[Stored data]
*** Block opens ***
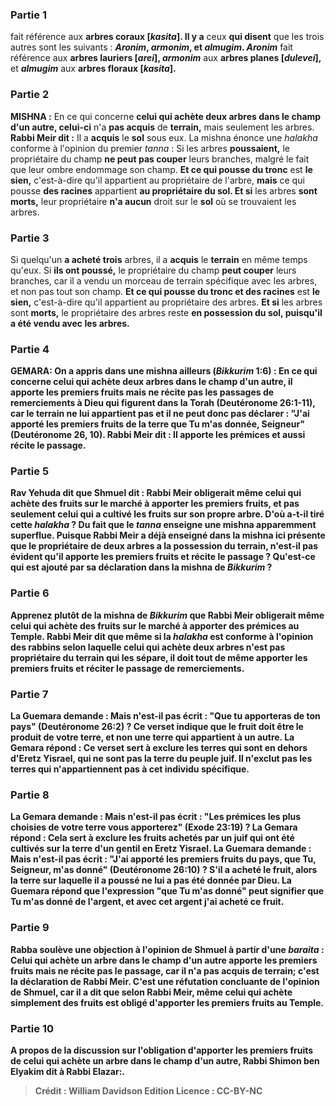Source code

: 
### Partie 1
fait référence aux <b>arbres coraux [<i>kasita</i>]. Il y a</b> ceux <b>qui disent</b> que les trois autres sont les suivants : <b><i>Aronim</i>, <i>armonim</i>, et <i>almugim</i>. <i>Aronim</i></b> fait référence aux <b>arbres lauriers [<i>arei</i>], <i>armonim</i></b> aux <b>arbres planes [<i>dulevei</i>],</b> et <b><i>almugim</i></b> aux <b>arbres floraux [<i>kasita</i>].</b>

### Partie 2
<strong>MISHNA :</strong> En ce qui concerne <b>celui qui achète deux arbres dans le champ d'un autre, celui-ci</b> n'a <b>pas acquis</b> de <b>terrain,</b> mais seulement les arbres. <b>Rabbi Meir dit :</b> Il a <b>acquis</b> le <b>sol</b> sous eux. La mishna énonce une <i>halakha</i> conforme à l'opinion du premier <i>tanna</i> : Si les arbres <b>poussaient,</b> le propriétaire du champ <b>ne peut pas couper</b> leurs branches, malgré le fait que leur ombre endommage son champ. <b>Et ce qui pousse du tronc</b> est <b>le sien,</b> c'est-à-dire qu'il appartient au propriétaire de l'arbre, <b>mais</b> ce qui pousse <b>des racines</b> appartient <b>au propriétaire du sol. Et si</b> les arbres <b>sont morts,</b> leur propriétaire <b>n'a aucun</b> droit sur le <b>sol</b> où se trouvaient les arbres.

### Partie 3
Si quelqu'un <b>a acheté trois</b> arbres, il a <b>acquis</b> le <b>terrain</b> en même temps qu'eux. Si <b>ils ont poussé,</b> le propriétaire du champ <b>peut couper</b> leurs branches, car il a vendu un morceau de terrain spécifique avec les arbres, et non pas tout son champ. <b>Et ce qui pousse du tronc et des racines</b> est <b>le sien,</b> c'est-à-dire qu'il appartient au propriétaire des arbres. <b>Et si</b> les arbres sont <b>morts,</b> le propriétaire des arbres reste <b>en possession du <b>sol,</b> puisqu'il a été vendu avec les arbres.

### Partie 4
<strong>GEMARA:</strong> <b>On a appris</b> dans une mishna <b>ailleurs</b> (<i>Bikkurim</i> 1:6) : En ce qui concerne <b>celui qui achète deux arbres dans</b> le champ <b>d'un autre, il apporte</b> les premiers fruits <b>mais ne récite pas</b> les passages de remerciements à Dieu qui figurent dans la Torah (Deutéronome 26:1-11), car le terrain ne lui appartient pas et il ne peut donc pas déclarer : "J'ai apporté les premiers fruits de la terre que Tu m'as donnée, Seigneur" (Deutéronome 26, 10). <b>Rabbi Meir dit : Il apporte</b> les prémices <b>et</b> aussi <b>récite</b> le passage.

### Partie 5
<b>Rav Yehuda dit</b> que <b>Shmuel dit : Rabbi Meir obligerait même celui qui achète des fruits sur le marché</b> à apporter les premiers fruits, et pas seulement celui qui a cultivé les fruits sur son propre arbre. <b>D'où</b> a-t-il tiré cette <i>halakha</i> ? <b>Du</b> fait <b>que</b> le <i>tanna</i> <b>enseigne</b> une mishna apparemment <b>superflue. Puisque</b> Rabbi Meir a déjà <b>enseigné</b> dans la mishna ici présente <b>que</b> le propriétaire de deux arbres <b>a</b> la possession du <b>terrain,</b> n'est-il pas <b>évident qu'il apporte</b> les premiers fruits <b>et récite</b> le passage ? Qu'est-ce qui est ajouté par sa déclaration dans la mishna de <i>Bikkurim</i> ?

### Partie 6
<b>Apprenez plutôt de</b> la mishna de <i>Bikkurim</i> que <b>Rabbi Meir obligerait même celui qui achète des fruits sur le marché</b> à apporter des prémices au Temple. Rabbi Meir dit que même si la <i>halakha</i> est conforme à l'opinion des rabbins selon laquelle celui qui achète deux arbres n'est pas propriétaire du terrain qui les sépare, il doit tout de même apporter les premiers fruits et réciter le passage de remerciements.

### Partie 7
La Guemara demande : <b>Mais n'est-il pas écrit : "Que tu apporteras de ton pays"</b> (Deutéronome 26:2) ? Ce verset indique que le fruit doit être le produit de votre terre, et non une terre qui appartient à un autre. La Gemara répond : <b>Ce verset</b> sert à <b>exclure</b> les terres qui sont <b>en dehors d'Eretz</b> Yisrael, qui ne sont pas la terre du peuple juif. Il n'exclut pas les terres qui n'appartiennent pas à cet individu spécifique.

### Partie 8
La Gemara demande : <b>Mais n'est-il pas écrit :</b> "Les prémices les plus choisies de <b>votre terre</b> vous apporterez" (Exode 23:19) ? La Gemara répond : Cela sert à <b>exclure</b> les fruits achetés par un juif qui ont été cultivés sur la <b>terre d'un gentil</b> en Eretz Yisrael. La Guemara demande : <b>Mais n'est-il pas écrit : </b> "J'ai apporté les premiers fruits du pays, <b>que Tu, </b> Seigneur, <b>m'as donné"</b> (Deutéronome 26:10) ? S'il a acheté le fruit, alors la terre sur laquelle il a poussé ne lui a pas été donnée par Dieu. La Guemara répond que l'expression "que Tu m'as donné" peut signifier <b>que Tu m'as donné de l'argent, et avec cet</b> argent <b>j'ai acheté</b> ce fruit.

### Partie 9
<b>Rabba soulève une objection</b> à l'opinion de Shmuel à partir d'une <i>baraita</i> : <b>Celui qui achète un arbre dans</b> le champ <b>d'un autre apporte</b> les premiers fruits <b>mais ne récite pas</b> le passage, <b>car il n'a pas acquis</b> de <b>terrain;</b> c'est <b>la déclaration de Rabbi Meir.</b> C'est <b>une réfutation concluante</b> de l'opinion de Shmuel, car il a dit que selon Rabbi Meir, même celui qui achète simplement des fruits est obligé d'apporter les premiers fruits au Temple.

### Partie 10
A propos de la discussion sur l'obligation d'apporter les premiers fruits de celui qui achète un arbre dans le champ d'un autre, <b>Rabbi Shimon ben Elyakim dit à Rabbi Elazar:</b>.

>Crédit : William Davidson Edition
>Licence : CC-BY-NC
*** Block closes ***
*** Block opens ***
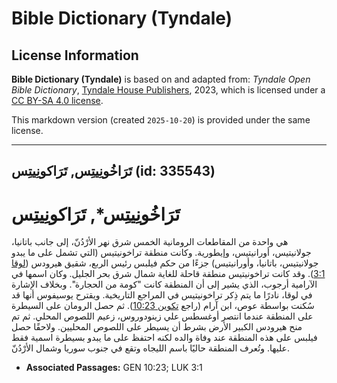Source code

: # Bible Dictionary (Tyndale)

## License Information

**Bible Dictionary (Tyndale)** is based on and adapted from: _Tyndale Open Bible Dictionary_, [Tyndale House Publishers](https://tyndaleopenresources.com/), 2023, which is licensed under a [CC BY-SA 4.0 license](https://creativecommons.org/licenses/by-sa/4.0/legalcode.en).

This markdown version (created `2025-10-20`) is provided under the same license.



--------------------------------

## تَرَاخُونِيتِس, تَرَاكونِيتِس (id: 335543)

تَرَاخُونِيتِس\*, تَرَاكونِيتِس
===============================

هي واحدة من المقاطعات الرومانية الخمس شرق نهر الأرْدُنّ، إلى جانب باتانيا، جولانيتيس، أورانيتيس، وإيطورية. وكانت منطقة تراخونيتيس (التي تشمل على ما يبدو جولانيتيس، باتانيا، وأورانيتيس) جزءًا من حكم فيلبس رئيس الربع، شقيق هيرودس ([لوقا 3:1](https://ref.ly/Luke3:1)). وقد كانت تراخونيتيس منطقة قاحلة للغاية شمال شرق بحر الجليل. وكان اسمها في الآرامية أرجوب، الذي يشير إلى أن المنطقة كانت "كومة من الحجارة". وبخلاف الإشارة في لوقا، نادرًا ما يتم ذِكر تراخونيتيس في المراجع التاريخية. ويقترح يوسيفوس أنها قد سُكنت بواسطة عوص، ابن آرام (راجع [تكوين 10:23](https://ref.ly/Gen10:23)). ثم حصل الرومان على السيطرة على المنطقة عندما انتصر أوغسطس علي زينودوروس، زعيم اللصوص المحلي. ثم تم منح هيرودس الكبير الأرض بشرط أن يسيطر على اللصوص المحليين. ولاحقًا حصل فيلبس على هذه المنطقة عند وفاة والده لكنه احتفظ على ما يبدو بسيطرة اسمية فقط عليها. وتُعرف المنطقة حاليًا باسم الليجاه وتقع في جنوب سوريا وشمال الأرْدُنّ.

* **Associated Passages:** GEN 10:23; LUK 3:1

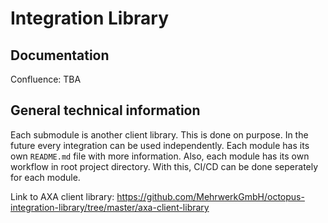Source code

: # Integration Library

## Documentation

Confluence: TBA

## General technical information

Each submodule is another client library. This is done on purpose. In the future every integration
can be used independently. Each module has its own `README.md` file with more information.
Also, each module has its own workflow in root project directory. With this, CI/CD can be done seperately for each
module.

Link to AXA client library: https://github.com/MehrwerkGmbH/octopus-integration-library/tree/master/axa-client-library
*** Block closes ***
**Problem**
Go through the records above and copy every line holding the word "branches".

**Result of this task**
<strong>MISHNA :</strong> En ce qui concerne <b>celui qui achète deux arbres dans le champ d'un autre, celui-ci</b> n'a <b>pas acquis</b> de <b>terrain,</b> mais seulement les arbres. <b>Rabbi Meir dit :</b> Il a <b>acquis</b> le <b>sol</b> sous eux. La mishna énonce une <i>halakha</i> conforme à l'opinion du premier <i>tanna</i> : Si les arbres <b>poussaient,</b> le propriétaire du champ <b>ne peut pas couper</b> leurs branches, malgré le fait que leur ombre endommage son champ. <b>Et ce qui pousse du tronc</b> est <b>le sien,</b> c'est-à-dire qu'il appartient au propriétaire de l'arbre, <b>mais</b> ce qui pousse <b>des racines</b> appartient <b>au propriétaire du sol. Et si</b> les arbres <b>sont morts,</b> leur propriétaire <b>n'a aucun</b> droit sur le <b>sol</b> où se trouvaient les arbres.
Si quelqu'un <b>a acheté trois</b> arbres, il a <b>acquis</b> le <b>terrain</b> en même temps qu'eux. Si <b>ils ont poussé,</b> le propriétaire du champ <b>peut couper</b> leurs branches, car il a vendu un morceau de terrain spécifique avec les arbres, et non pas tout son champ. <b>Et ce qui pousse du tronc et des racines</b> est <b>le sien,</b> c'est-à-dire qu'il appartient au propriétaire des arbres. <b>Et si</b> les arbres sont <b>morts,</b> le propriétaire des arbres reste <b>en possession du <b>sol,</b> puisqu'il a été vendu avec les arbres.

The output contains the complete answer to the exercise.